平安锁被放在地上,黑影低头看了看,然后用小手轻轻碰了碰,平安锁化作一道淡淡的金光,融入黑影体内。黑影的身影渐渐变得明亮,不再是半透明的状态,眉眼的轮廓也清晰了些,它朝着妇人深深鞠了一躬,然后转身,朝着月光最亮的地方跑去,手里的纸鸢在月光下化作点点荧光,随着它的身影一起,渐渐消散在夜空里。
妇人看着黑影消失的方向,泪水无声滑落,却露出了三年来第一个真正的笑容:“去吧,我的阿念,娘会好好活着,等着你下辈子来找我。
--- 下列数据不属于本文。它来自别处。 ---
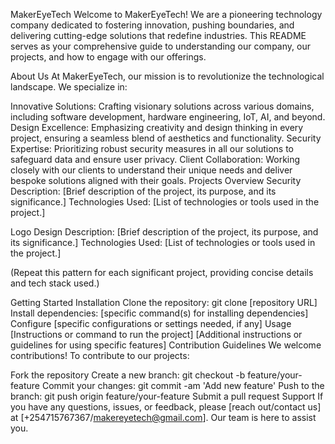 MakerEyeTech
Welcome to MakerEyeTech! We are a pioneering technology company dedicated to fostering innovation, pushing boundaries, and delivering cutting-edge solutions that redefine industries. This README serves as your comprehensive guide to understanding our company, our projects, and how to engage with our offerings.

About Us
At MakerEyeTech, our mission is to revolutionize the technological landscape. We specialize in:

Innovative Solutions: Crafting visionary solutions across various domains, including software development, hardware engineering, IoT, AI, and beyond.
Design Excellence: Emphasizing creativity and design thinking in every project, ensuring a seamless blend of aesthetics and functionality.
Security Expertise: Prioritizing robust security measures in all our solutions to safeguard data and ensure user privacy.
Client Collaboration: Working closely with our clients to understand their unique needs and deliver bespoke solutions aligned with their goals.
Projects Overview
Security
Description: [Brief description of the project, its purpose, and its significance.]
Technologies Used: [List of technologies or tools used in the project.]

Logo Design
Description: [Brief description of the project, its purpose, and its significance.]
Technologies Used: [List of technologies or tools used in the project.]

(Repeat this pattern for each significant project, providing concise details and tech stack used.)

Getting Started
Installation
Clone the repository: git clone [repository URL]
Install dependencies: [specific command(s) for installing dependencies]
Configure [specific configurations or settings needed, if any]
Usage
[Instructions or command to run the project]
[Additional instructions or guidelines for using specific features]
Contribution Guidelines
We welcome contributions! To contribute to our projects:

Fork the repository
Create a new branch: git checkout -b feature/your-feature
Commit your changes: git commit -am 'Add new feature'
Push to the branch: git push origin feature/your-feature
Submit a pull request
Support
If you have any questions, issues, or feedback, please [reach out/contact us] at [+254715767367/makereyetech@gmail.com]. Our team is here to assist you.




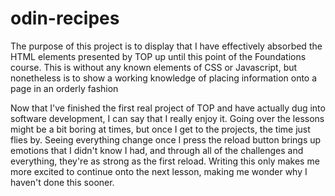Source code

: # odin-recipes

The purpose of this project is to display that I have effectively absorbed the HTML elements presented by TOP up until this point of the Foundations course.  This is without any known elements of CSS or Javascript, but nonetheless is to show a working knowledge of placing information onto a page in an orderly fashion



Now that I've finished the first real project of TOP and have actually dug into software development, I can say that I really enjoy it.  Going over the lessons might be a bit boring at times, but once I get to the projects, the time just flies by.  Seeing everything change once I press the reload button brings up emotions that I didn't know I had, and through all of the challenges and everything, they're as strong as the first reload.  Writing this only makes me more excited to continue onto the next lesson, making me wonder why I haven't done this sooner.
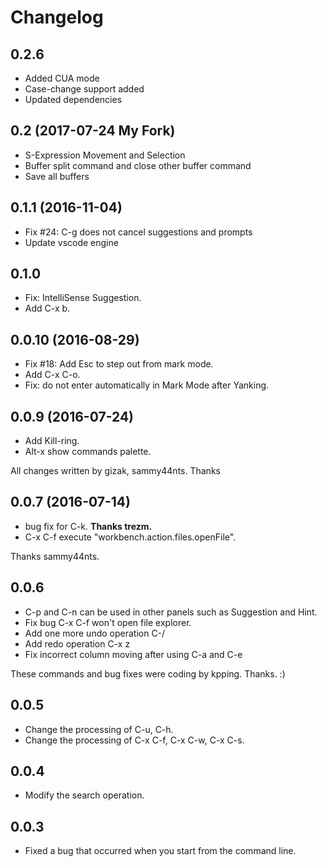 # Changelog

## 0.2.6

- Added CUA mode
- Case-change support added
- Updated dependencies

## 0.2 (2017-07-24 My Fork)

- S-Expression Movement and Selection
- Buffer split command and close other buffer command
- Save all buffers

## 0.1.1 (2016-11-04)

- Fix #24: C-g does not cancel suggestions and prompts
- Update vscode engine

## 0.1.0

- Fix: IntelliSense Suggestion.
- Add C-x b.

## 0.0.10 (2016-08-29)

- Fix #18: Add Esc to step out from mark mode.
- Add C-x C-o.
- Fix: do not enter automatically in Mark Mode after Yanking.

## 0.0.9 (2016-07-24)

- Add Kill-ring.
- Alt-x show commands palette.

All changes written by gizak, sammy44nts. Thanks

## 0.0.7 (2016-07-14)

- bug fix for C-k. **Thanks trezm.**
- C-x C-f execute "workbench.action.files.openFile".

Thanks sammy44nts.

## 0.0.6

- C-p and C-n can be used in other panels such as Suggestion and Hint.
- Fix bug C-x C-f won't open file explorer.
- Add one more undo operation C-/
- Add redo operation C-x z
- Fix incorrect column moving after using C-a and C-e

These commands and bug fixes were coding by kpping. Thanks. :)

## 0.0.5

- Change the processing of C-u, C-h.
- Change the processing of C-x C-f, C-x C-w, C-x C-s.

## 0.0.4

- Modify the search operation.

## 0.0.3

- Fixed a bug that occurred when you start from the command line.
”
苏清砚和沈砚辞对视一眼,都从对方眼中看到了欣慰。胸口的玄铁印温和地发烫,像是在为这份化解的执念祝福,手里的小凿也收起了金光,恢复了平静。
回到客栈时,天快亮了。张掌柜看着庭院里的老槐树,长长舒了口气:“这下好了,阿念终于安心走了,他娘也能好好过日子了。”
苏清砚翻看着《人心阴阳录》,在空白处写下一行字:“执念无善恶,唯心之所向。恶意执念如毒藤,需斩之;善意执念如残烛,需暖之。阴阳平衡,不仅在于破除邪祟,更在于守护人心的柔软。”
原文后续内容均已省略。